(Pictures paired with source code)
..........
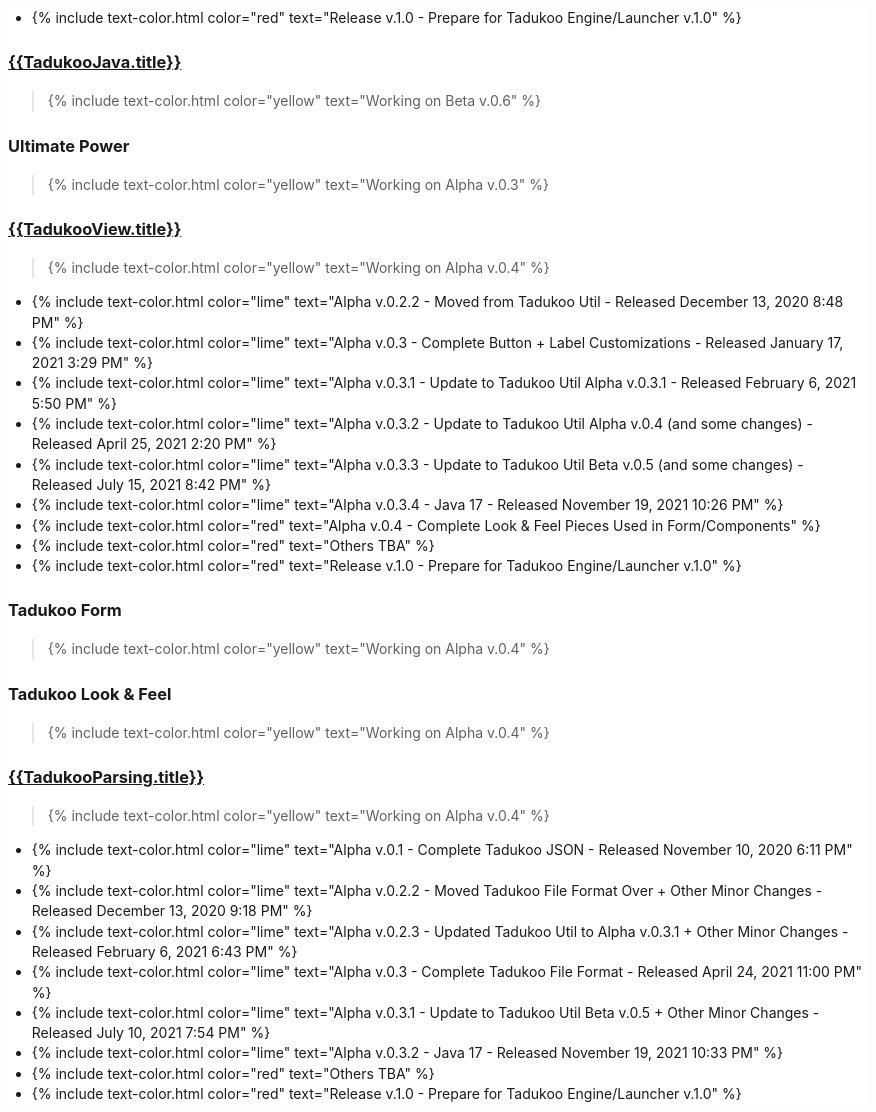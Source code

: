 * {% include text-color.html color="red" text="Release v.1.0 - Prepare for Tadukoo Engine/Launcher v.1.0" %}

### [{{TadukooJava.title}}]({{TadukooJava.url}})
> {% include text-color.html color="yellow" text="Working on Beta v.0.6" %}

### Ultimate Power
> {% include text-color.html color="yellow" text="Working on Alpha v.0.3" %}

### [{{TadukooView.title}}]({{TadukooView.url}})
> {% include text-color.html color="yellow" text="Working on Alpha v.0.4" %}
* {% include text-color.html color="lime" text="Alpha v.0.2.2 - Moved from Tadukoo Util - Released December 13, 2020 8:48 PM" %}
* {% include text-color.html color="lime" text="Alpha v.0.3 - Complete Button + Label Customizations - Released January 17, 2021 3:29 PM" %}
* {% include text-color.html color="lime" text="Alpha v.0.3.1 - Update to Tadukoo Util Alpha v.0.3.1 - Released February 6, 2021 5:50 PM" %}
* {% include text-color.html color="lime" text="Alpha v.0.3.2 - Update to Tadukoo Util Alpha v.0.4 (and some changes) - Released April 25, 2021 2:20 PM" %}
* {% include text-color.html color="lime" text="Alpha v.0.3.3 - Update to Tadukoo Util Beta v.0.5 (and some changes) - Released July 15, 2021 8:42 PM" %}
* {% include text-color.html color="lime" text="Alpha v.0.3.4 - Java 17 - Released November 19, 2021 10:26 PM" %}
* {% include text-color.html color="red" text="Alpha v.0.4 - Complete Look & Feel Pieces Used in Form/Components" %}
* {% include text-color.html color="red" text="Others TBA" %}
* {% include text-color.html color="red" text="Release v.1.0 - Prepare for Tadukoo Engine/Launcher v.1.0" %}

### Tadukoo Form
> {% include text-color.html color="yellow" text="Working on Alpha v.0.4" %}

### Tadukoo Look & Feel
> {% include text-color.html color="yellow" text="Working on Alpha v.0.4" %}

### [{{TadukooParsing.title}}]({{TadukooParsing.url}})
> {% include text-color.html color="yellow" text="Working on Alpha v.0.4" %}
* {% include text-color.html color="lime" text="Alpha v.0.1 - Complete Tadukoo JSON - Released November 10, 2020 6:11 PM" %}
* {% include text-color.html color="lime" text="Alpha v.0.2.2 - Moved Tadukoo File Format Over + Other Minor Changes - Released December 13, 2020 9:18 PM" %}
* {% include text-color.html color="lime" text="Alpha v.0.2.3 - Updated Tadukoo Util to Alpha v.0.3.1 + Other Minor Changes - Released February 6, 2021 6:43 PM" %}
* {% include text-color.html color="lime" text="Alpha v.0.3 - Complete Tadukoo File Format - Released April 24, 2021 11:00 PM" %}
* {% include text-color.html color="lime" text="Alpha v.0.3.1 - Update to Tadukoo Util Beta v.0.5 + Other Minor Changes - Released July 10, 2021 7:54 PM" %}
* {% include text-color.html color="lime" text="Alpha v.0.3.2 - Java 17 - Released November 19, 2021 10:33 PM" %}
* {% include text-color.html color="red" text="Others TBA" %}
* {% include text-color.html color="red" text="Release v.1.0 - Prepare for Tadukoo Engine/Launcher v.1.0" %}
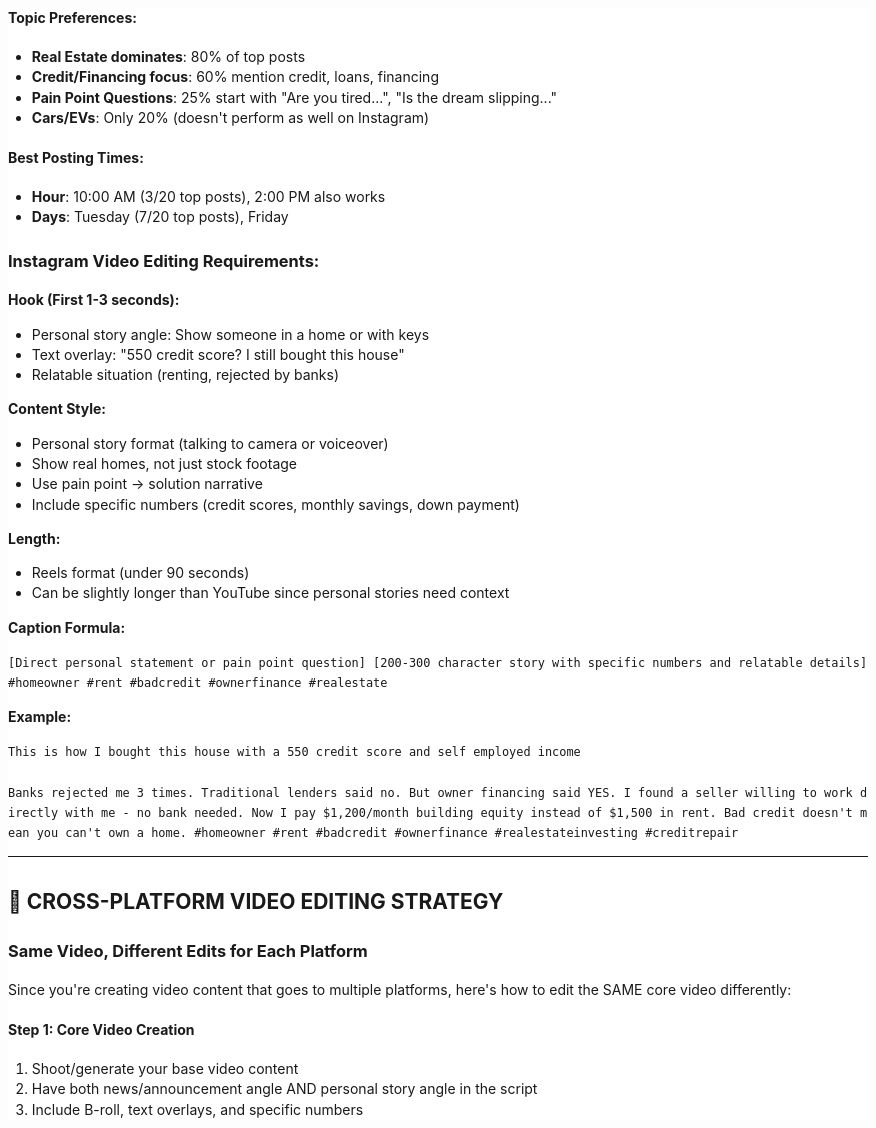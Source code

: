 #### Topic Preferences:
- **Real Estate dominates**: 80% of top posts
- **Credit/Financing focus**: 60% mention credit, loans, financing
- **Pain Point Questions**: 25% start with "Are you tired...", "Is the dream slipping..."
- **Cars/EVs**: Only 20% (doesn't perform as well on Instagram)

#### Best Posting Times:
- **Hour**: 10:00 AM (3/20 top posts), 2:00 PM also works
- **Days**: Tuesday (7/20 top posts), Friday

### Instagram Video Editing Requirements:

**Hook (First 1-3 seconds):**
- Personal story angle: Show someone in a home or with keys
- Text overlay: "550 credit score? I still bought this house"
- Relatable situation (renting, rejected by banks)

**Content Style:**
- Personal story format (talking to camera or voiceover)
- Show real homes, not just stock footage
- Use pain point → solution narrative
- Include specific numbers (credit scores, monthly savings, down payment)

**Length:**
- Reels format (under 90 seconds)
- Can be slightly longer than YouTube since personal stories need context

**Caption Formula:**
```
[Direct personal statement or pain point question] [200-300 character story with specific numbers and relatable details] #homeowner #rent #badcredit #ownerfinance #realestate
```

**Example:**
```
This is how I bought this house with a 550 credit score and self employed income

Banks rejected me 3 times. Traditional lenders said no. But owner financing said YES. I found a seller willing to work directly with me - no bank needed. Now I pay $1,200/month building equity instead of $1,500 in rent. Bad credit doesn't mean you can't own a home. #homeowner #rent #badcredit #ownerfinance #realestateinvesting #creditrepair
```

---

## 🔄 CROSS-PLATFORM VIDEO EDITING STRATEGY

### Same Video, Different Edits for Each Platform

Since you're creating video content that goes to multiple platforms, here's how to edit the SAME core video differently:

#### Step 1: Core Video Creation
1. Shoot/generate your base video content
2. Have both news/announcement angle AND personal story angle in the script
3. Include B-roll, text overlays, and specific numbers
..........
ASSIGNMENT — Pictures are to be left out, and the lines from the beginning of the records through the line with "- Complete Button" are to be printed exactly, with nothing added.

TASK RESPONSE —
Source code

: * {% include text-color.html color="red" text="Release v.1.0 - Prepare for Tadukoo Engine/Launcher v.1.0" %}

### [{{TadukooJava.title}}]({{TadukooJava.url}})
> {% include text-color.html color="yellow" text="Working on Beta v.0.6" %}

### Ultimate Power
> {% include text-color.html color="yellow" text="Working on Alpha v.0.3" %}

### [{{TadukooView.title}}]({{TadukooView.url}})
> {% include text-color.html color="yellow" text="Working on Alpha v.0.4" %}
* {% include text-color.html color="lime" text="Alpha v.0.2.2 - Moved from Tadukoo Util - Released December 13, 2020 8:48 PM" %}
* {% include text-color.html color="lime" text="Alpha v.0.3 - Complete Button + Label Customizations - Released January 17, 2021 3:29 PM" %}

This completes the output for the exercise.